__To do__. Look for "react" in each line of the entries, and return the matching lines.

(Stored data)

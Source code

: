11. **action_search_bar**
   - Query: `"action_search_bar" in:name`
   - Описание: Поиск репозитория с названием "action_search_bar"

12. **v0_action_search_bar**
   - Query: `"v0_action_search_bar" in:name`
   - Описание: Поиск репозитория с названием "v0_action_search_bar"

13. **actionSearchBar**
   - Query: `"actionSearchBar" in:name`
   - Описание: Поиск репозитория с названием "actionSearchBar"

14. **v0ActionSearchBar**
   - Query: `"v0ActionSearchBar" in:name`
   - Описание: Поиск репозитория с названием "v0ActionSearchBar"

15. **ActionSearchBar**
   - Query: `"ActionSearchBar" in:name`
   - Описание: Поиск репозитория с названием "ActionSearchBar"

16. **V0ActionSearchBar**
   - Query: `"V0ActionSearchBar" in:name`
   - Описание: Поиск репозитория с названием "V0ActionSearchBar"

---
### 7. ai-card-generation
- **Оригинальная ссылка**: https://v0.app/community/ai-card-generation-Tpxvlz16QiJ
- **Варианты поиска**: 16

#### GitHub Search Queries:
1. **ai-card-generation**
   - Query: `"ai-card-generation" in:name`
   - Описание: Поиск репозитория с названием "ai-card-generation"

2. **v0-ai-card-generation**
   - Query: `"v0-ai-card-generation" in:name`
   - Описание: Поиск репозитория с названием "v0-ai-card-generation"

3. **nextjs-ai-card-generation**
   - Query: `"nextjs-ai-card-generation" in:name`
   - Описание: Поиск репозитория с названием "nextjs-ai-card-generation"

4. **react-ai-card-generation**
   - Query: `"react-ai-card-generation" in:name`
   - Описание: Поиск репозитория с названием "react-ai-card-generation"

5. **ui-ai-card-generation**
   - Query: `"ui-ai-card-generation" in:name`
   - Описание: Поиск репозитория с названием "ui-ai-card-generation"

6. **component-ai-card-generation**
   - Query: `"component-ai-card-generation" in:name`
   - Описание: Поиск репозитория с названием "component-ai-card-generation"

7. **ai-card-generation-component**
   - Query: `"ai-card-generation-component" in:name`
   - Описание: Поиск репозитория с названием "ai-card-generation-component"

__Task answer__.
4. **react-ai-card-generation**
   - Query: `"react-ai-card-generation" in:name`
   - Описание: Поиск репозитория с названием "react-ai-card-generation"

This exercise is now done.